[TASK ITEM]:
Using the string "standard" as the key, pull each matching line out of the records below.

[PROVIDED DATA]:
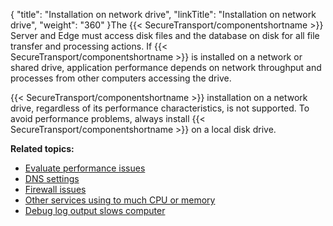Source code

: {
    "title": "Installation on network drive",
    "linkTitle": "Installation on network drive",
    "weight": "360"
}The {{< SecureTransport/componentshortname  >}} Server and Edge must access disk files and the database on disk for all file transfer and processing actions. If {{< SecureTransport/componentshortname  >}} is installed on a network or shared drive, application performance depends on network throughput and processes from other computers accessing the drive.

{{< SecureTransport/componentshortname  >}} installation on a network drive, regardless of its performance characteristics, is not supported. To avoid performance problems, always install {{< SecureTransport/componentshortname  >}} on a local disk drive.

**Related topics:**

-   <a href="../t_st_evaluate_performance_issues" class="MCXref xref">Evaluate performance issues</a>
-   <a href="../t_st_dns_settings" class="MCXref xref">DNS settings</a>
-   <a href="../t_st_firewall_issues" class="MCXref xref">Firewall issues</a>
-   <a href="../t_st_other_services_using_to_much_cpu_memory" class="MCXref xref">Other services using to much CPU or memory</a>
-   <a href="../t_st_debug_log_output_slows_computer" class="MCXref xref">Debug log output slows computer</a>
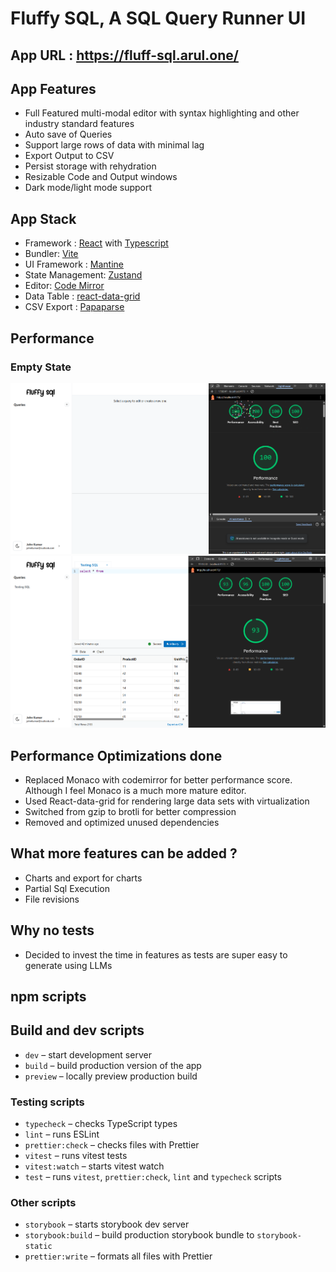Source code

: # Fluffy SQL, A SQL Query Runner UI

## App URL : <https://fluff-sql.arul.one/>

## App Features

- Full Featured multi-modal editor with syntax highlighting and other industry standard features
- Auto save of Queries
- Support large rows of data with minimal lag
- Export Output to CSV
- Persist storage with rehydration
- Resizable Code and Output windows
- Dark mode/light mode support

## App Stack

- Framework : [React](https://react.dev/) with [Typescript](https://www.typescriptlang.org/)
- Bundler: [Vite](https://vitejs.dev/)
- UI Framework : [Mantine](https://mantine.dev/)
- State Management: [Zustand](https://github.com/pmndrs/zustand)
- Editor: [Code Mirror](https://uiwjs.github.io/react-codemirror/)
- Data Table : [react-data-grid](https://adazzle.github.io/react-data-grid/)
- CSV Export : [Papaparse](https://www.papaparse.com/)

## Performance

### Empty State

![Empty State Performance](assets/empty-state-performance.png)
![Full State Performance](assets/full-state-performance.png)

## Performance Optimizations done

- Replaced Monaco with codemirror for better performance score. Although I feel Monaco is a much more mature editor.
- Used React-data-grid for rendering large data sets with virtualization
- Switched from gzip to brotli for better compression
- Removed and optimized unused dependencies

## What more features can be added ?

- Charts and export for charts
- Partial Sql Execution
- File revisions

## Why no tests

- Decided to invest the time in features as tests are super easy to generate using LLMs

## npm scripts

## Build and dev scripts

- `dev` – start development server
- `build` – build production version of the app
- `preview` – locally preview production build

### Testing scripts

- `typecheck` – checks TypeScript types
- `lint` – runs ESLint
- `prettier:check` – checks files with Prettier
- `vitest` – runs vitest tests
- `vitest:watch` – starts vitest watch
- `test` – runs `vitest`, `prettier:check`, `lint` and `typecheck` scripts

### Other scripts

- `storybook` – starts storybook dev server
- `storybook:build` – build production storybook bundle to `storybook-static`
- `prettier:write` – formats all files with Prettier

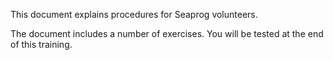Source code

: This document explains procedures for Seaprog volunteers.

The document includes a number of exercises. You will be tested at the end of this training.
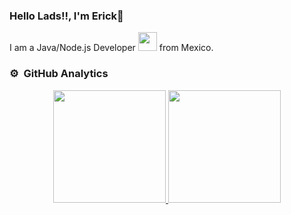 ### Hello Lads!!, I'm Erick👋

I am a Java/Node.js Developer <img src="https://media.giphy.com/media/WUlplcMpOCEmTGBtBW/giphy.gif" width="30"> from Mexico.

### ⚙️ &nbsp;GitHub Analytics

<p align="center">
<a href="https://github.com/ErickRodriguezH">
  <img height="180em" src="https://github-readme-stats-eight-theta.vercel.app/api?username=ErickRodriguezH&show_icons=true&theme=algolia&include_all_commits=true&count_private=true"/>
  <img height="180em" src="https://github-readme-stats-eight-theta.vercel.app/api/top-langs/?username=ErickRodriguezH&layout=compact&langs_count=8&theme=algolia"/>
</a>
</p>

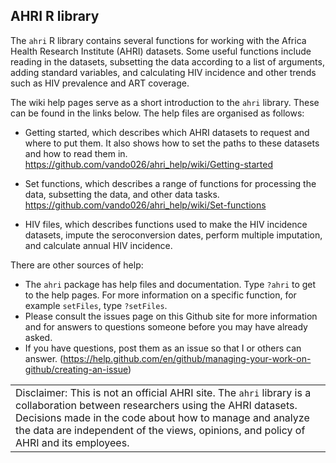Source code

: ## AHRI R library

The `ahri` R library contains several functions for working with the
Africa Health Research Institute (AHRI) datasets. Some useful functions
include reading in the datasets, subsetting the data according to a list
of arguments, adding standard variables, and calculating HIV incidence
and other trends such as HIV prevalence and ART coverage.

The wiki help pages serve as a short introduction to the `ahri` library.
These can be found in the links below. The help files are organised as
follows:

  - Getting started, which describes which AHRI datasets to request and
    where to put them. It also shows how to set the paths to these
    datasets and how to read them in.
    <https://github.com/vando026/ahri_help/wiki/Getting-started>

  - Set functions, which describes a range of functions for processing
    the data, subsetting the data, and other data tasks.
    <https://github.com/vando026/ahri_help/wiki/Set-functions>

  - HIV files, which describes functions used to make the HIV incidence
    datasets, impute the seroconversion dates, perform multiple
    imputation, and calculate annual HIV incidence.

There are other sources of help:

  - The `ahri` package has help files and documentation. Type `?ahri` to
    get to the help pages. For more information on a specific function,
    for example `setFiles`, type `?setFiles`.
  - Please consult the issues page on this Github site for more
    information and for answers to questions someone before you may have
    already asked.
  - If you have questions, post them as an issue so that I or others can
    answer.
    (<https://help.github.com/en/github/managing-your-work-on-github/creating-an-issue>)

|                                                                                                                                                                                                                                                                                     |
| ----------------------------------------------------------------------------------------------------------------------------------------------------------------------------------------------------------------------------------------------------------------------------------- |
| Disclaimer: This is not an official AHRI site. The `ahri` library is a collaboration between researchers using the AHRI datasets. Decisions made in the code about how to manage and analyze the data are independent of the views, opinions, and policy of AHRI and its employees. |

[OUTPUT]:
- Full Featured multi-modal editor with syntax highlighting and other industry standard features
of arguments, adding standard variables, and calculating HIV incidence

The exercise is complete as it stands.